I love when a totally unplanned theme comes together. All four of these books were recommended to me - three by people who'd already read them, and one for an upcoming book club discussion.

The Immortalists by Chloe Benjamin Is focused around the question of what might happen if you knew the date you were going to die. Four siblings find out just this via a psychic who tells them just this. Each of the siblings finds out the information independently, so there isn't any knowledge of what fate each has been told. The story then branches into four short stories of sorts. There is a section focused on each sibling within a certain set of years. This one was quite interesting and not like anything I'd read. The siblings make a variety of choices as a result of their individual predictions - for better or worse. The book then goes through the years (with each sibling being the focus for a section of years) to show what goes down. In addition to following the story, it also made me think how I might react to each prediction they're given as well as wonder if I would want to know this information.

Read this book if - You enjoy a short story collection - This one very much reads like four individual vignettes even though they are connected. You like books built around stories that pose questions you haven't ever considered.

I'll Be Gone In The Dark: One Woman's Obsessive Search for the Golden State Killer is true crime like no other true crime. Y'all, this book is amazing for so many reasons. So many of those reasons relate to the author (Michelle McNamara). If you're not familiar, Michelle died before she was able to complete this book. Her husband (Patton Oswalt) and some of her collaborators worked to get this published for her posthumously. Michelle is a researcher like no other. The depths in which she explores this case are mind-blowing. She leaves no stone unturned (literally, not a one, as she explores everything) to try to find a killer that has eluded police for over 40 years. Even more incredible is that two weeks ago, they finally found this monster. The chapter of this book entitled "Letter To An Old Man" is hauntingly beautiful as it describes what it would be like when he was finally caught.

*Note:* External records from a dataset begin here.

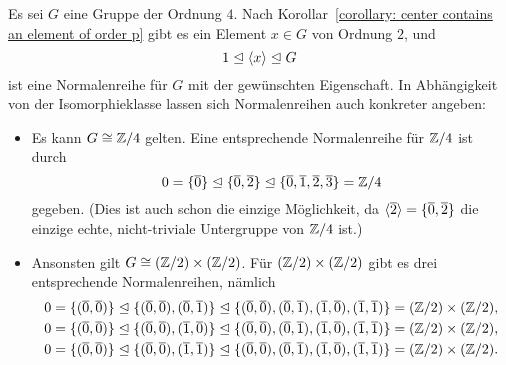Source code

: Es sei $G$ eine Gruppe der Ordnung $4$.
Nach Korollar~\ref{corollary: center contains an element of order p} gibt es ein Element $x \in G$ von Ordnung $2$, und
\[
              1
  \trianglelefteq  \langle x\rangle
  \trianglelefteq  G
\]
ist eine Normalenreihe für $G$ mit der gewünschten Eigenschaft.
In Abhängigkeit von der Isomorphieklasse lassen sich Normalenreihen auch konkreter angeben:
\begin{itemize}
  \item
    Es kann $G \cong \mathbb{Z}/4$ gelten.
    Eine entsprechende Normalenreihe für $\mathbb{Z}/4$ ist durch
    \[
                  0
      =           \{ \overline{0} \}
      \trianglelefteq  \{ \overline{0}, \overline{2} \}
      \trianglelefteq  \{ \overline{0}, \overline{1}, \overline{2}, \overline{3} \}
      =           \mathbb{Z}/4
    \]
    gegeben.
    (Dies ist auch schon die einzige Möglichkeit, da $\langle \overline{2} \rangle = \{ \overline{0}, \overline{2} \}$ die einzige echte, nicht-triviale Untergruppe von $\mathbb{Z}/4$ ist.)
  \item
    Ansonsten gilt $G \cong (\mathbb{Z}/2) \times (\mathbb{Z}/2)$.
    Für $(\mathbb{Z}/2) \times (\mathbb{Z}/2)$ gibt es drei entsprechende Normalenreihen, nämlich
    \begin{gather*}
                  0
      =           \{ (\overline{0},\overline{0}) \}
      \trianglelefteq  \{ (\overline{0},\overline{0}), (\overline{0},\overline{1}) \}
      \trianglelefteq  \{ (\overline{0},\overline{0}), (\overline{0},\overline{1}), (\overline{1},\overline{0}), (\overline{1},\overline{1}) \}
      =           (\mathbb{Z}/2) \times (\mathbb{Z}/2),
      \\
                  0
      =           \{ (\overline{0},\overline{0}) \}
      \trianglelefteq  \{ (\overline{0},\overline{0}), (\overline{1},\overline{0}) \}
      \trianglelefteq  \{ (\overline{0},\overline{0}), (\overline{0},\overline{1}), (\overline{1},\overline{0}), (\overline{1},\overline{1}) \}
      =           (\mathbb{Z}/2) \times (\mathbb{Z}/2),
      \\
                  0
      =           \{ (\overline{0},\overline{0}) \}
      \trianglelefteq  \{ (\overline{0},\overline{0}), (\overline{1},\overline{1}) \}
      \trianglelefteq  \{ (\overline{0},\overline{0}), (\overline{0},\overline{1}), (\overline{1},\overline{0}), (\overline{1},\overline{1}) \}
      =           (\mathbb{Z}/2) \times (\mathbb{Z}/2).
    \end{gather*}
\end{itemize}





\subsection{}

I could go on and on about this one, and you should 100% find your way to this one. 

Read this book if - You have read any true crime book in life ever. You have any interest in true crime. You want to be captivated by a researcher who immerses herself in solving a mystery that has terrorized so many. 

(Oh, and for the first time ever, I'm offering a second type of recommendation. You'll see why.)

Read this book when - You are not home alone. You are not about to go to bed - and honestly, maybe even in the nighttime hours. You are not prone to hearing strange noises/things that go bump in the night. You are prepared to be freaked the heck out by what you read. Y'all, I promise it's an incredible read, but the scariness of this killer's crime will hit real close to home and make you feel/see/hear/think things.

Before We Were Yours was historical fiction by Lisa Wingate. The history it covers was something I wasn't familiar with at all - The Tennessee Children's Home Orphanage. As is a common storytelling format in historical fiction, this one has a story in the past and present. In the past, it focuses on siblings who are taken from their family's shantyboat in 1939 to the orphanage. In the present day, it focuses on a woman in a wealthy family who begins to realize her family's past (specifically her grandmother's) is not as clear as it seems. One of the most compelling parts of this one is the tragedy of the orphanage. While the characters are fictional, you also have to remind yourself this is a real thing that happened. I won't tell you this story isn't a sad read because that would be a lie. I will tell you there are other emotions infused throughout that make this one worth the feels it provides.

Read this book if - You are a fan of historical fiction. You appreciate historical fiction that exposes you to aspects of history that aren't as well-known. You like your historical fiction infused with a bit of mystery on the connection between past and present.

Rosie Dunne by Cecilia Ahern was this month's selection for my online book club. Oh, and one note, this book is also called Love, Rosie and/or Where Rainbows End in the UK. The love I have for this book is primarily because of the unique format. Everything is told through correspondence - letters, emails and instant messages. In other words, there is nothing, but these communications to tell Rosie's story. Rosie's story revolves around her long-time friendship with Alex, as well as the unexpected twists and subsequent unrealized of her life - both in her relationship with Alex and other things. The storytelling in this one was so great, and I devoured this book as I had to know what happened to Rosie next - mainly as it related to Alex. I definitely did not expect to love this one as much as I did, and I'm happy I can now spread the word on its quirkiness.

Read this book if - You like a fiction read that has some unexpected twists and turns primarily around romance. You want to check out a fiction book that is in a nontraditional format. You need a book that will just make you smile.